In his 2007 book, "The Great Upheaval: America and the Birth of the Modern World, 1788-1800," historian Jay Winik writes that among Thomas Jefferson, Alexander Hamilton and James Madison, none "believed in political parties, which they feared would lead to 'rage,' 'dissolution,' and eventual 'ruin' of the republic..."
The latest poll from the Pew Research Center, "Partisan Polarization Surges in Bush, Obama Years," seems to indicate that the American people have come around to their way of thinking.
The poll, writes The New York Times, found that "the share of self-identified Republicans has declined over the last two decades to about 24 percent of the country, from about 31 percent. The share of Democrats has stayed about steady -- to 32 percent, from 33 percent -- while the share of independents has risen to 38 percent, from 29 percent."
And while "Americans of different races are no more polarized in their political views than they were 25 years ago," suggests the Times, the poll indicates that "Republicans have moved farther to the right -- on economic issues, at least -- than Democrats have move to the left" and the parties "appear to have lost some of the people who were closer to the middle of the political spectrum and retained those closer to the extremes."
In short, more Americans are ditching the big two political parties, leaving hardliners behind. The result? Political stagnation. So much for well-reasoned debate and consensus. So much for moving the country forward.
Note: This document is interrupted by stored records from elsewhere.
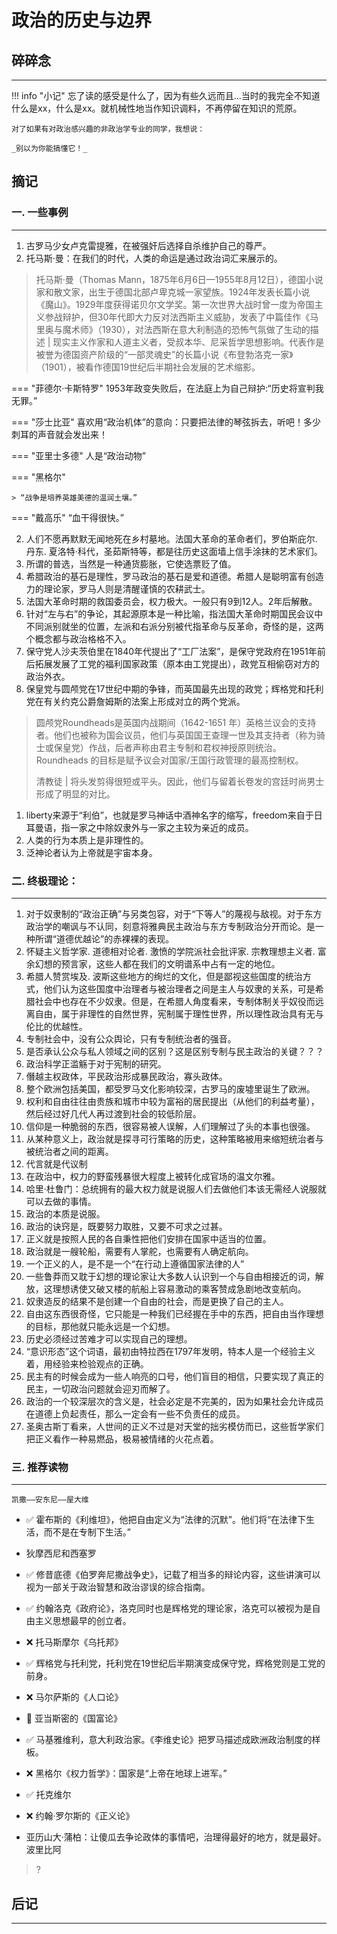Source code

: # 政治的历史与边界
## 碎碎念
----


!!! info "小记"
    忘了读的感受是什么了，因为有些久远而且...当时的我完全不知道什么是xx，什么是xx。就机械性地当作知识调料，不再停留在知识的荒原。


    对了如果有对政治感兴趣的非政治学专业的同学，我想说：

    _别以为你能搞懂它！_

## 摘记



### 一. 一些事例
----

1. 古罗马少女卢克雷提雅，在被强奸后选择自杀维护自己的尊严。
2. 托马斯·曼：在我们的时代，人类的命运是通过政治词汇来展示的。


> 托马斯·曼（Thomas Mann，1875年6月6日—1955年8月12日），德国小说家和散文家，出生于德国北部卢卑克城一家望族。1924年发表长篇小说《魔山》。1929年度获得诺贝尔文学奖。第一次世界大战时曾一度为帝国主义参战辩护，但30年代即大力反对法西斯主义威胁，发表了中篇佳作《马里奥与魔术师》（1930），对法西斯在意大利制造的恐怖气氛做了生动的描述 | 现实主义作家和人道主义者，受叔本华、尼采哲学思想影响。代表作是被誉为德国资产阶级的“一部灵魂史”的长篇小说《布登勃洛克一家》（1901），被看作德国19世纪后半期社会发展的艺术缩影。

=== "菲德尔·卡斯特罗"
    1953年政变失败后，在法庭上为自己辩护:“历史将宣判我无罪。”

=== "莎士比亚"
    喜欢用“政治机体”的意向：只要把法律的琴弦拆去，听吧！多少刺耳的声音就会发出来！

=== "亚里士多德"
    人是“政治动物”

=== "黑格尔"

    > “战争是培养英雄美德的温润土壤。”

=== "戴高乐"
    “血干得很快。”


2. 人们不愿再默默无闻地死在乡村墓地。法国大革命的革命者们，罗伯斯庇尔. 丹东. 夏洛特·科代，圣茹斯特等，都是往历史这面墙上信手涂抹的艺术家们。
3. 所谓的普选，当然是一种通货膨胀，它使选票贬了值。
4. 希腊政治的基石是理性，罗马政治的基石是爱和道德。希腊人是聪明富有创造力的理论家，罗马人则是清醒谨慎的农耕武士。
5. 法国大革命时期的救国委员会，权力极大。一般只有9到12人。2年后解散。
9.  针对“左与右”的争论，其起源原本是一种比喻，指法国大革命时期国民会议中不同派别就坐的位置，左派和右派分别被代指革命与反革命，奇怪的是，这两个概念都与政治格格不入。
10. 保守党人沙夫茨伯里在1840年代提出了“工厂法案”，是保守党政府在1951年前后拓展发展了工党的福利国家政策（原本由工党提出），政党互相偷窃对方的政治外衣。
11. 保皇党与圆颅党在17世纪中期的争锋，而英国最先出现的政党；辉格党和托利党在有关约克公爵詹姆斯的法案上形成对立的两个党派。


> 圆颅党Roundheads是英国内战期间（1642-1651 年）英格兰议会的支持者。他们也被称为国会议员，他们与英国国王查理一世及其支持者（称为骑士或保皇党）作战，后者声称由君主专制和君权神授原则统治。Roundheads 的目标是赋予议会对国家/王国行政管理的最高控制权。
> 
> 清教徒 | 将头发剪得很短或平头。因此，他们与留着长卷发的宫廷时尚男士形成了明显的对比。


1.  liberty来源于“利伯”，也就是罗马神话中酒神名字的缩写，freedom来自于日耳曼语，指一家之中除奴隶外与一家之主较为亲近的成员。
2.  人类的行为本质上是非理性的。
3.  泛神论者认为上帝就是宇宙本身。



### 二. 终极理论：
----

1. 对于奴隶制的“政治正确”与另类包容，对于“下等人”的蔑视与敌视。对于东方政治学的嘲讽与不认同，刻意将雅典民主政治与东方专制政治分开而论。是一种所谓“道德优越论”的赤裸裸的表现。
2. 怀疑主义哲学家. 道德相对论者. 激愤的学院派社会批评家. 宗教理想主义者. 富余幻想的预言家，这些人都在我们的文明谱系中占有一定的地位。
3. 希腊人赞赏埃及. 波斯这些地方的绚烂的文化，但是鄙视这些国度的统治方式，他们认为这些国度中治理者与被治理者之间是主人与奴隶的关系，可是希腊社会中也存在不少奴隶。但是，在希腊人角度看来，专制体制关乎奴役而远离自由，属于非理性的自然世界，宪制属于理性世界，所以理性政治具有无与伦比的优越性。
4. 专制社会中，没有公众舆论，只有专制统治者的强音。
5. 是否承认公众与私人领域之间的区别？这是区别专制与民主政治的关键？？？
6. 政治科学正滥觞于对于宪制的研究。
7. 僭越主权政体，平民政治形成暴民政治，寡头政体。
8. 整个欧洲包括美国，都受罗马文化影响较深，古罗马的废墟里诞生了欧洲。
9. 权利和自由往往由贵族和城市中较为富裕的居民提出（从他们的利益考量），然后经过好几代人再过渡到社会的较低阶层。
10. 信仰是一种脆弱的东西，很容易被人误解，人们理解过了头的本事也很强。
11. 从某种意义上，政治就是探寻可行策略的历史，这种策略被用来缩短统治者与被统治者之间的距离。
12. 代言就是代议制
13. 在政治中，权力的野蛮残暴很大程度上被转化成官场的温文尔雅。
14. 哈里·杜鲁门：总统拥有的最大权力就是说服人们去做他们本该无需经人说服就可以去做的事情。
15. 政治的本质是说服。
16. 政治的诀窍是，既要努力取胜，又要不可求之过甚。
17. 正义就是按照人民的各自秉性把他们安排在国家中适当的位置。
18. 政治就是一艘轮船，需要有人掌舵，也需要有人确定航向。
19. 一个正义的人，是不是一个“在行动上遵循国家法律的人”
20. 一些鲁莽而又耽于幻想的理论家让大多数人认识到一个与自由相接近的词，解放，这理想诱使又破又楼的航船上容易激动的乘客赞成急剧地改变航向。
21. 奴隶造反的结果不是创建一个自由的社会，而是更换了自己的主人。
22. 自由这东西很奇怪，它只能是一种我们已经握在手中的东西，把自由当作理想的目标，那他就只能永远是一个幻想。
23. 历史必须经过苦难才可以实现自己的理想。
24. “意识形态”这个词语，最初由特拉西在1797年发明，特本人是一个经验主义着，用经验来检验观点的正确。
25. 民主有的时候会成为一些人响亮的口号，他们盲目的相信，只要实现了真正的民主，一切政治问题就会迎刃而解了。
26. 政治的一个较深层次的含义是，社会必定是不完美的，因为如果社会允许成员在道德上负起责任，那么一定会有一些不负责任的成员。
27. 圣奥古斯丁看来，人世间的正义不过是对天堂的拙劣模仿而已，这些哲学家们把正义看作一种易燃品，极易被情绪的火花点着。

### 三. 推荐读物
---- 

``` 凯撒——安东尼——屋大维 ```

- ✅ 霍布斯的《利维坦》，他把自由定义为“法律的沉默”。他们将“在法律下生活，而不是在专制下生活。”
- 狄摩西尼和西塞罗
- ✅ 修昔底德《伯罗奔尼撒战争史》，记载了相当多的辩论内容，这些讲演可以视为一部关于政治智慧和政治谬误的综合指南。
- ✅ 约翰洛克《政府论》，洛克同时也是辉格党的理论家，洛克可以被视为是自由主义思想最早的创立者。
- ❌ 托马斯摩尔《乌托邦》
- ✅ 辉格党与托利党，托利党在19世纪后半期演变成保守党，辉格党则是工党的前身。
- ❌ 马尔萨斯的《人口论》
- 🌟 亚当斯密的《国富论》
- ✅ 马基雅维利，意大利政治家。《李维史论》把罗马描述成欧洲政治制度的样板。
- ❌ 黑格尔《权力哲学》：国家是“上帝在地球上进军。”

- ✅ 托克维尔
- ❌ 约翰·罗尔斯的《正义论》
- 亚历山大·蒲柏：让傻瓜去争论政体的事情吧，治理得最好的地方，就是最好。
波里比阿
> ?






## 后记
----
What appears to frustrate voters is that not enough members of either party seem capable, or interested, in solving our problems. Instead, their primary concern appears to be achieving and holding onto power and the perks of office. Democrats answer the problem of increasing debt with more debt. Republicans want to reduce the size and cost of government, but won't make meaningful cuts. The media play a major role in perpetuating the gridlock by mostly ignoring solutions, focusing instead on the political horse race and the names politicians call each other.
The response from Democrats to a serious proposal for repairing health care as proposed by House Budget Committee Chairman Paul Ryan (R-WI) was a TV ad in which an actor portraying Ryan tossed an elderly woman in a wheelchair over a cliff. This is not a serious response to a serious proposal. It is street theater.